I numeri di quella stagione parlano chiaro. Nelle 22 partite da titolare “sotto punta”, il francese ha collezionato otto reti e cinque assist. Un bottino da specialista del ruolo, che dimostra la sua capacità di essere decisivo negli ultimi trenta metri e che Amorim vorrebbe replicare per valorizzare un giocatore chiave della rosa.
La valutazione del tecnico nasce anche dalle attuali dinamiche di mercato. Il club non ha ancora acquistato il trequartista desiderato e potrebbe puntare su soluzioni interne. Rabiot, pur avendo caratteristiche diverse dai profili cercati, possiede un mix di intelligenza tattica, doti atletiche e qualità tecniche che lo rendono adatto a interpretare i movimenti richiesti dal gioco di Amorim.
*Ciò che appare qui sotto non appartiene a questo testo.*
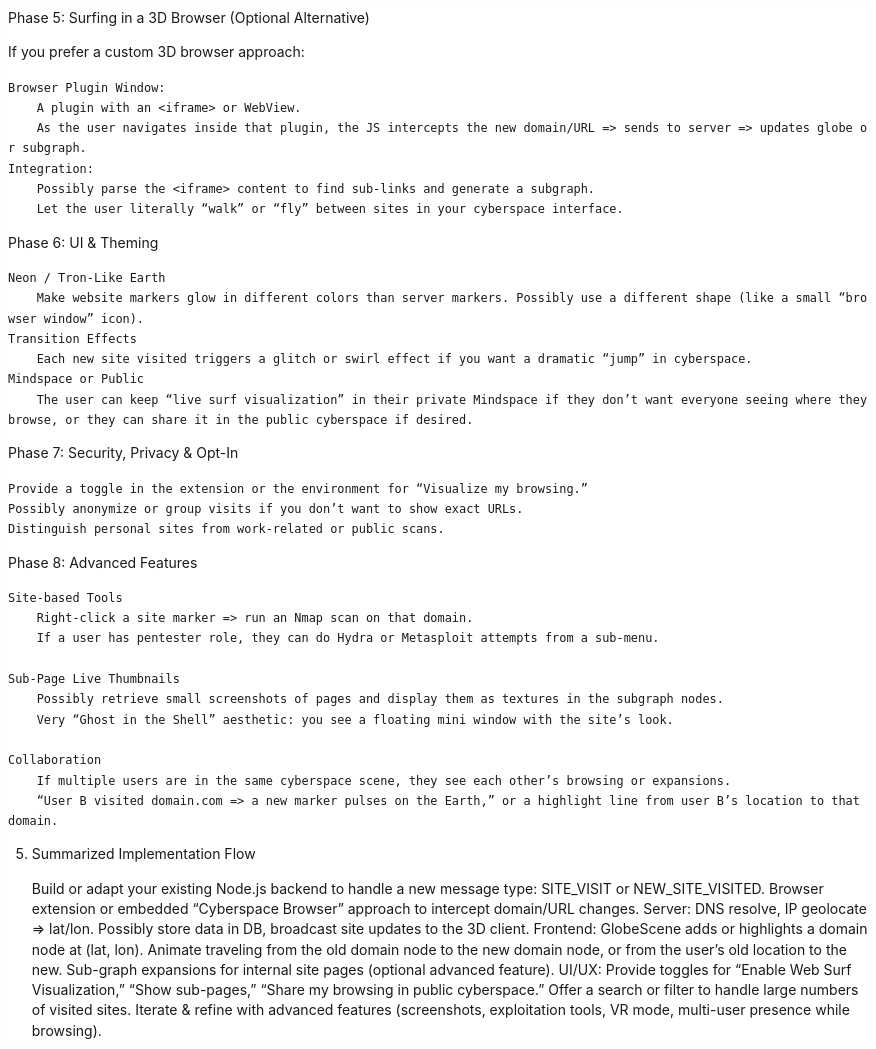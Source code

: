 Phase 5: Surfing in a 3D Browser (Optional Alternative)

If you prefer a custom 3D browser approach:

    Browser Plugin Window:
        A plugin with an <iframe> or WebView.
        As the user navigates inside that plugin, the JS intercepts the new domain/URL => sends to server => updates globe or subgraph.
    Integration:
        Possibly parse the <iframe> content to find sub-links and generate a subgraph.
        Let the user literally “walk” or “fly” between sites in your cyberspace interface.

Phase 6: UI & Theming

    Neon / Tron-Like Earth
        Make website markers glow in different colors than server markers. Possibly use a different shape (like a small “browser window” icon).
    Transition Effects
        Each new site visited triggers a glitch or swirl effect if you want a dramatic “jump” in cyberspace.
    Mindspace or Public
        The user can keep “live surf visualization” in their private Mindspace if they don’t want everyone seeing where they browse, or they can share it in the public cyberspace if desired.

Phase 7: Security, Privacy & Opt-In

    Provide a toggle in the extension or the environment for “Visualize my browsing.”
    Possibly anonymize or group visits if you don’t want to show exact URLs.
    Distinguish personal sites from work-related or public scans.

Phase 8: Advanced Features

    Site-based Tools
        Right-click a site marker => run an Nmap scan on that domain.
        If a user has pentester role, they can do Hydra or Metasploit attempts from a sub-menu.

    Sub-Page Live Thumbnails
        Possibly retrieve small screenshots of pages and display them as textures in the subgraph nodes.
        Very “Ghost in the Shell” aesthetic: you see a floating mini window with the site’s look.

    Collaboration
        If multiple users are in the same cyberspace scene, they see each other’s browsing or expansions.
        “User B visited domain.com => a new marker pulses on the Earth,” or a highlight line from user B’s location to that domain.

5. Summarized Implementation Flow

    Build or adapt your existing Node.js backend to handle a new message type: SITE_VISIT or NEW_SITE_VISITED.
    Browser extension or embedded “Cyberspace Browser” approach to intercept domain/URL changes.
    Server:
        DNS resolve, IP geolocate => lat/lon.
        Possibly store data in DB, broadcast site updates to the 3D client.
    Frontend:
        GlobeScene adds or highlights a domain node at (lat, lon).
        Animate traveling from the old domain node to the new domain node, or from the user’s old location to the new.
        Sub-graph expansions for internal site pages (optional advanced feature).
    UI/UX:
        Provide toggles for “Enable Web Surf Visualization,” “Show sub-pages,” “Share my browsing in public cyberspace.”
        Offer a search or filter to handle large numbers of visited sites.
    Iterate & refine with advanced features (screenshots, exploitation tools, VR mode, multi-user presence while browsing).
Il suo impiego avanzato potrebbe inoltre garantire migliore equilibrio alla squadra. La sua fisicità e abnegazione sarebbero preziose per compensare la spinta di esterni molto offensivi, come Samuel Chukwueze sulla destra. Rabiot diventerebbe così un trequartista atipico, capace di unire qualità e quantità.
Naturalmente, il suo avanzamento aprirebbe un ballottaggio per il posto in mediana al fianco di Luka Modric. Dando per probabile una partenza di Fofana, il Milan avrebbe a disposizione diverse alternative. Tra Ardon Jashari, Mattia Comotto, Samuele Ricci e Yunus Musah, Amorim avrebbe diverse opzioni, in attesa di capire se ci saranno ulteriori movimenti in entrata.
Oltre agli aspetti tattici, il tecnico portoghese dovrà lavorare sull’aspetto psicologico del giocatore, reduce da delusioni come la mancata qualificazione in Champions e l’addio di Massimiliano Allegri. La società, da Gerry Cardinale allo stesso Amorim, non ha però mai messo in dubbio la centralità di Rabiot nel progetto.
Questa fiducia gli verrà ribadita di persona prima dell’inizio del campionato. La speranza è che la prospettiva di un nuovo ruolo possa fornire nuovi stimoli al francese. Il Milan ha l’obiettivo di tornare protagonista in Italia e in Europa, e Rabiot è considerato un pilastro per riuscirci.